Although many companies have long had occupational hearing conservation programs in place, until now OSHA had no formal system for tracking the annual incidence of work-related hearing loss. OSHA published general guidelines for reporting (or “recording") work-related injuries and illnesses in 1971, but requirements for reporting occupational hearing loss have historically been vague, confusing, and even controversial.
OSHA began work on clarifying the hearing loss recordkeeping criteria in the mid-1980s, but only published its final rule, 1904.10, in July 2002 with an effective date of Jan. 1, 2003 (OSHA, 2002a). Additional clarifications from OSHA were recently released in late December 2002 (OSHA, 2002b). Due to this short time frame to prepare, many audiologists providing hearing conservation services to industry are rushing to help companies understand and comply with the new hearing loss recordkeeping rule.
Following is a summary of the basic requirements of the new recordkeeping rule, 1904.10. The ASHA-led Coalition to Protect Workers’ Hearing recently requested further clarifications from OSHA.
• Basic recording criterion
Employers must record work-related “Standard Threshold Shift,” or STS (an average change of 10 dB at 2000, 3000, and 4000 Hz in either ear, compared to baseline; age-adjustments allowed), provided that the employee’s average hearing level at the same frequencies in the same ear is 25 dB HL or greater (an average hearing level of 25 dB or more, regardless of employee’s age). OSHA explained that it chose the new “two-part criterion” in the final rule because STS is a sensitive measure of noise exposure at the employee’s current place of employment, and overall hearing levels in excess of 25 dB “assures that all recorded hearing losses are significant illnesses.”
  • • Baseline/reference audiogram

    To determine whether an STS has occurred, the employer must compare the current hearing test results to the employee’s baseline audiogram. In the original final rule issued in July 2002, OSHA noted that if the employee has previously experienced a recordable hearing loss, then the employer must compare the current test results to the audiogram, which was previously designated a recordable case. However, this interpretation would have required employers to track separate baselines for each employee—revised baselines for hearing conservation purposes and revised baselines for recordability purposes. In order to simplify the process, OSHA changed the definition of revised baseline in its December 2002 amendment to the 1904.10 rule. Now, revised baseline will be determined according to existing hearing conservation program definitions under 1910.95, allowing companies to track both hearing conservation program shifts and work-related hearing loss cases utilizing the same baseline audiograms.
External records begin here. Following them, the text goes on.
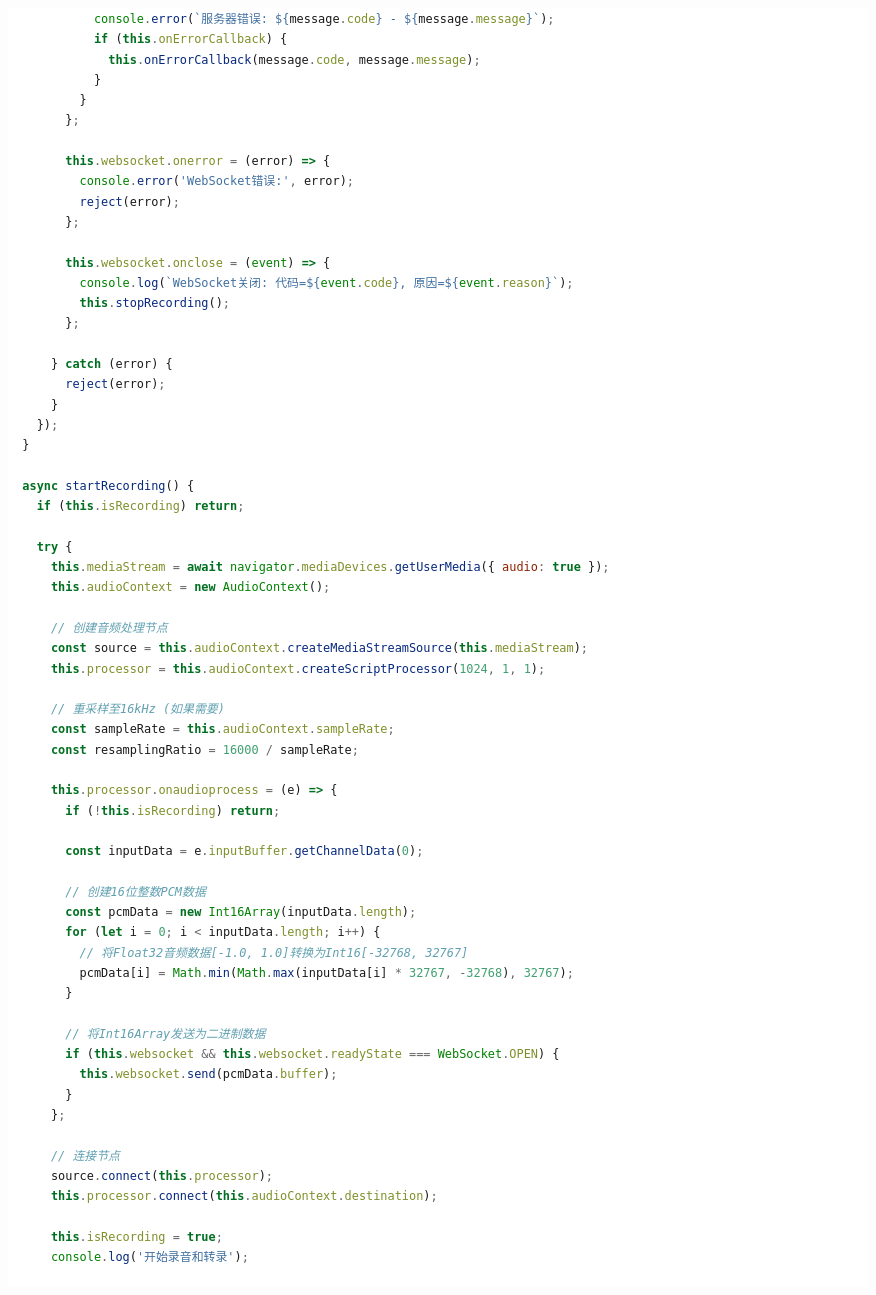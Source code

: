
 ```javascript
            console.error(`服务器错误: ${message.code} - ${message.message}`);
            if (this.onErrorCallback) {
              this.onErrorCallback(message.code, message.message);
            }
          }
        };
        
        this.websocket.onerror = (error) => {
          console.error('WebSocket错误:', error);
          reject(error);
        };
        
        this.websocket.onclose = (event) => {
          console.log(`WebSocket关闭: 代码=${event.code}, 原因=${event.reason}`);
          this.stopRecording();
        };
        
      } catch (error) {
        reject(error);
      }
    });
  }

  async startRecording() {
    if (this.isRecording) return;
    
    try {
      this.mediaStream = await navigator.mediaDevices.getUserMedia({ audio: true });
      this.audioContext = new AudioContext();
      
      // 创建音频处理节点
      const source = this.audioContext.createMediaStreamSource(this.mediaStream);
      this.processor = this.audioContext.createScriptProcessor(1024, 1, 1);
      
      // 重采样至16kHz (如果需要)
      const sampleRate = this.audioContext.sampleRate;
      const resamplingRatio = 16000 / sampleRate;
      
      this.processor.onaudioprocess = (e) => {
        if (!this.isRecording) return;
        
        const inputData = e.inputBuffer.getChannelData(0);
        
        // 创建16位整数PCM数据
        const pcmData = new Int16Array(inputData.length);
        for (let i = 0; i < inputData.length; i++) {
          // 将Float32音频数据[-1.0, 1.0]转换为Int16[-32768, 32767]
          pcmData[i] = Math.min(Math.max(inputData[i] * 32767, -32768), 32767);
        }
        
        // 将Int16Array发送为二进制数据
        if (this.websocket && this.websocket.readyState === WebSocket.OPEN) {
          this.websocket.send(pcmData.buffer);
        }
      };
      
      // 连接节点
      source.connect(this.processor);
      this.processor.connect(this.audioContext.destination);
      
      this.isRecording = true;
      console.log('开始录音和转录');
      
```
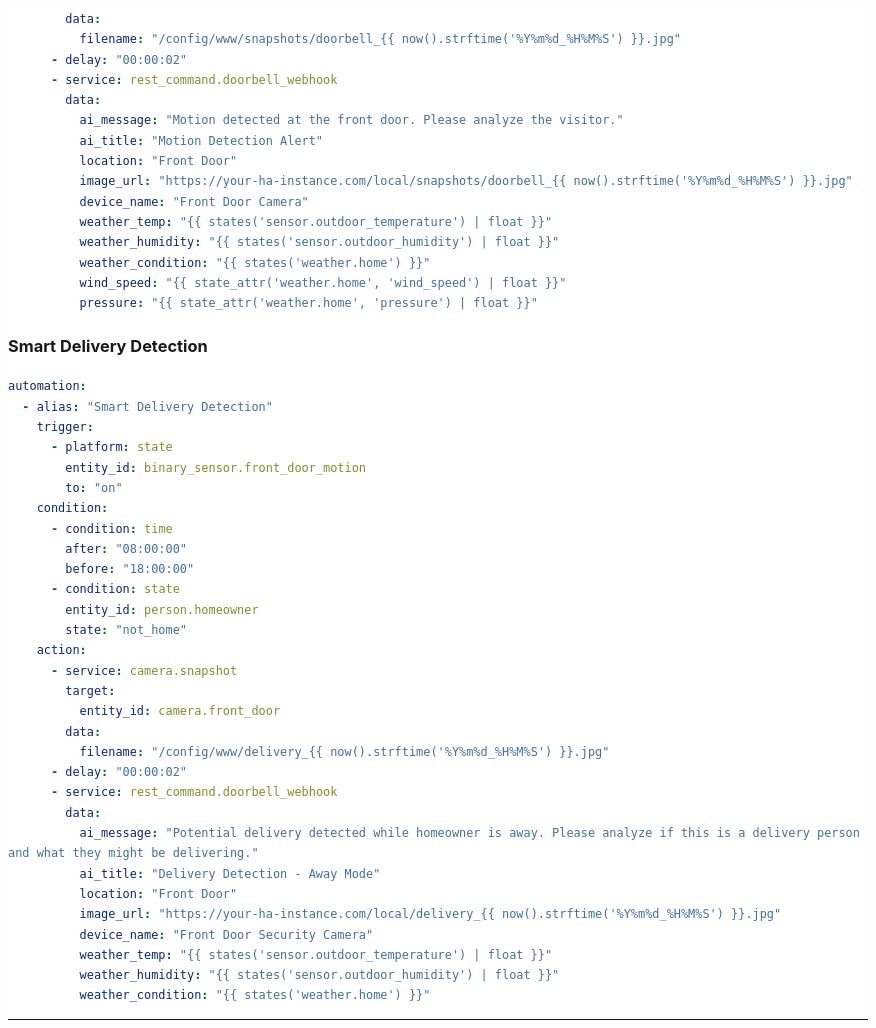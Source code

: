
 ```yaml
        data:
          filename: "/config/www/snapshots/doorbell_{{ now().strftime('%Y%m%d_%H%M%S') }}.jpg"
      - delay: "00:00:02"
      - service: rest_command.doorbell_webhook
        data:
          ai_message: "Motion detected at the front door. Please analyze the visitor."
          ai_title: "Motion Detection Alert"
          location: "Front Door"
          image_url: "https://your-ha-instance.com/local/snapshots/doorbell_{{ now().strftime('%Y%m%d_%H%M%S') }}.jpg"
          device_name: "Front Door Camera"
          weather_temp: "{{ states('sensor.outdoor_temperature') | float }}"
          weather_humidity: "{{ states('sensor.outdoor_humidity') | float }}"
          weather_condition: "{{ states('weather.home') }}"
          wind_speed: "{{ state_attr('weather.home', 'wind_speed') | float }}"
          pressure: "{{ state_attr('weather.home', 'pressure') | float }}"
```

### **Smart Delivery Detection**

```yaml
automation:
  - alias: "Smart Delivery Detection"
    trigger:
      - platform: state
        entity_id: binary_sensor.front_door_motion
        to: "on"
    condition:
      - condition: time
        after: "08:00:00"
        before: "18:00:00"
      - condition: state
        entity_id: person.homeowner
        state: "not_home"
    action:
      - service: camera.snapshot
        target:
          entity_id: camera.front_door
        data:
          filename: "/config/www/delivery_{{ now().strftime('%Y%m%d_%H%M%S') }}.jpg"
      - delay: "00:00:02"
      - service: rest_command.doorbell_webhook
        data:
          ai_message: "Potential delivery detected while homeowner is away. Please analyze if this is a delivery person and what they might be delivering."
          ai_title: "Delivery Detection - Away Mode"
          location: "Front Door"
          image_url: "https://your-ha-instance.com/local/delivery_{{ now().strftime('%Y%m%d_%H%M%S') }}.jpg"
          device_name: "Front Door Security Camera"
          weather_temp: "{{ states('sensor.outdoor_temperature') | float }}"
          weather_humidity: "{{ states('sensor.outdoor_humidity') | float }}"
          weather_condition: "{{ states('weather.home') }}"
```

---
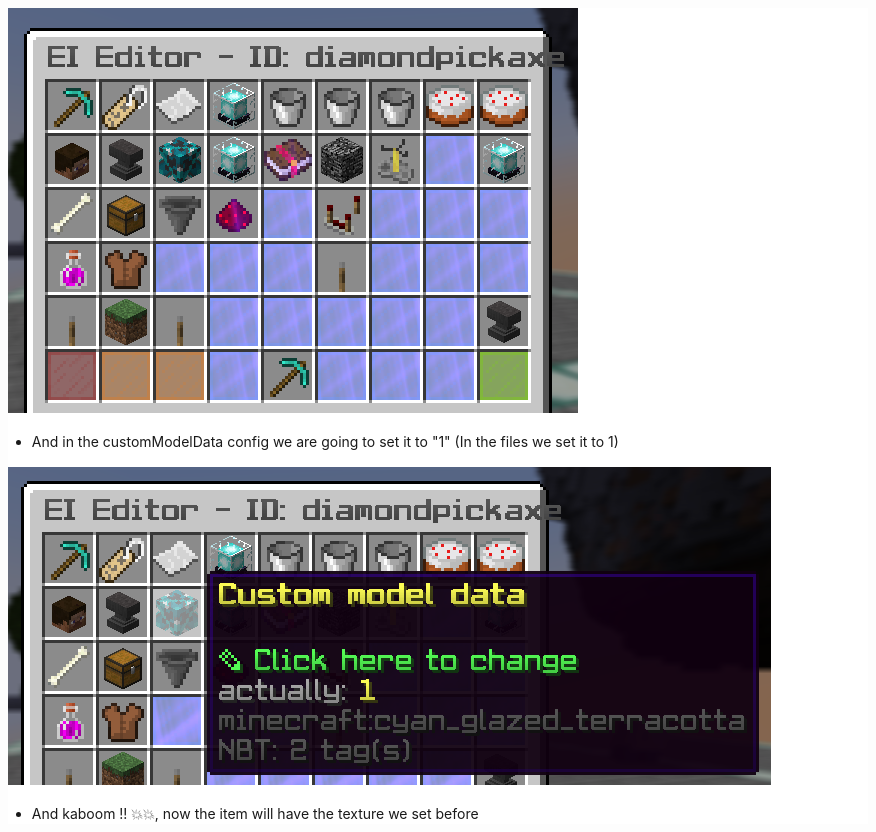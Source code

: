 ![](<../../../.gitbook/assets/image (163).png>)

* And in the customModelData config we are going to set it to "1" (In the files we set it to 1)

![](<../../../.gitbook/assets/image (61).png>)

* And kaboom !! 💥💥, now the item will have the texture we set before
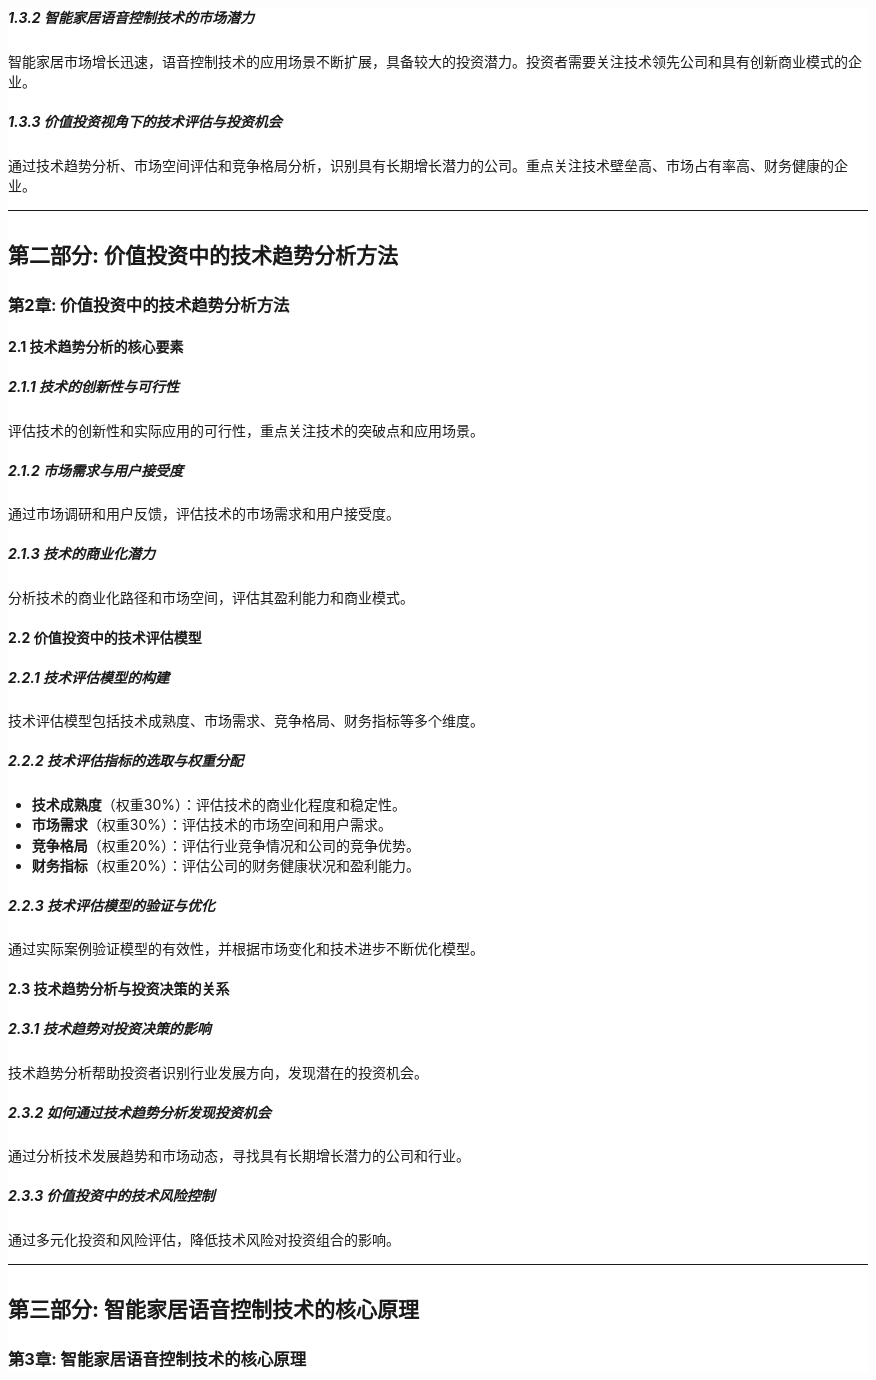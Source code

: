 ##### 1.3.2 智能家居语音控制技术的市场潜力
智能家居市场增长迅速，语音控制技术的应用场景不断扩展，具备较大的投资潜力。投资者需要关注技术领先公司和具有创新商业模式的企业。

##### 1.3.3 价值投资视角下的技术评估与投资机会
通过技术趋势分析、市场空间评估和竞争格局分析，识别具有长期增长潜力的公司。重点关注技术壁垒高、市场占有率高、财务健康的企业。

---

## 第二部分: 价值投资中的技术趋势分析方法

### 第2章: 价值投资中的技术趋势分析方法

#### 2.1 技术趋势分析的核心要素
##### 2.1.1 技术的创新性与可行性
评估技术的创新性和实际应用的可行性，重点关注技术的突破点和应用场景。

##### 2.1.2 市场需求与用户接受度
通过市场调研和用户反馈，评估技术的市场需求和用户接受度。

##### 2.1.3 技术的商业化潜力
分析技术的商业化路径和市场空间，评估其盈利能力和商业模式。

#### 2.2 价值投资中的技术评估模型
##### 2.2.1 技术评估模型的构建
技术评估模型包括技术成熟度、市场需求、竞争格局、财务指标等多个维度。

##### 2.2.2 技术评估指标的选取与权重分配
- **技术成熟度**（权重30%）：评估技术的商业化程度和稳定性。
- **市场需求**（权重30%）：评估技术的市场空间和用户需求。
- **竞争格局**（权重20%）：评估行业竞争情况和公司的竞争优势。
- **财务指标**（权重20%）：评估公司的财务健康状况和盈利能力。

##### 2.2.3 技术评估模型的验证与优化
通过实际案例验证模型的有效性，并根据市场变化和技术进步不断优化模型。

#### 2.3 技术趋势分析与投资决策的关系
##### 2.3.1 技术趋势对投资决策的影响
技术趋势分析帮助投资者识别行业发展方向，发现潜在的投资机会。

##### 2.3.2 如何通过技术趋势分析发现投资机会
通过分析技术发展趋势和市场动态，寻找具有长期增长潜力的公司和行业。

##### 2.3.3 价值投资中的技术风险控制
通过多元化投资和风险评估，降低技术风险对投资组合的影响。

---

## 第三部分: 智能家居语音控制技术的核心原理

### 第3章: 智能家居语音控制技术的核心原理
  • • Retest/confirmation of STS

    If the annual audiogram shows an STS, a hearing retest may be performed within 30 days. If the retest does not confirm the STS, then the case need not be recorded. However, if the retest confirms the STS, then the STS, if work-related, must be recorded within seven calendar days of the retest. If a retest is not performed, then the case (again, if work-related) must be recorded within seven calendar days of the end of the retest period (i.e., 37 days).

  • • Results of subsequent testing

    If later testing performed as part of the hearing conservation program indicates that the STS is not persistent, then the employer may erase or line-out the recorded entry. OSHA explained that it added this language to the final rule “to minimize the recording of temporary hearing loss cases while capturing complete data on the incidence of hearing loss disorders.”

  • • Determination of work-relatedness

    In the 1904.10 final rule, OSHA stressed the importance of case-by-case review, and stated that hearing loss work-relatedness must be determined according to specifications of section 1904.5. That is, if an event/exposure in the workplace caused or contributed to the shift in hearing or “significantly aggravated” a previously existing hearing loss, then the STS is recordable. In addition, OSHA specifically stated that a case need not be recorded if a physician or other licensed health care professional determines that the hearing loss is not work-related or not significantly aggravated by occupational noise exposure. OSHA later provided further guidance as part of a settlement agreement with the National Association of Manufacturers (NAM), following a NAM lawsuit over the recordkeeping rule. OSHA clarified that when cause is not obvious, the employer must make a determination of whether the case is “more likely than not” work-related. The burden of proof will rest with OSHA in the event of a citation for failure to record (OSHA, 2001).

  • • Forms

    Although OSHA also has updated its recordkeeping forms (now OSHA Form 300, 301, and 300A), designation of a separate column for recording hearing loss has been delayed until Jan. 1, 2004. OSHA stated that it agreed with commenters—such as the ASHA-led Coalition to Protect Workers’ Hearing—that a separate column is needed to facilitate analysis of hearing loss data at individual workplaces and to improve the agency’s ability to track and assess this common occupational illness and prioritize hearing loss prevention efforts. In 2003, employers should record cases of occupational hearing loss as an “injury” (single-event acoustic trauma) or ”other illness” (long-term noise exposure) on Form 300, as appropriate.

  • • State plans

    Although state-run OSHA plans were allowed to continue utilizing more stringent enforcement criteria during 2002, all are required to adopt the final federal rule for hearing loss recordability, effective Jan. 1, 2003.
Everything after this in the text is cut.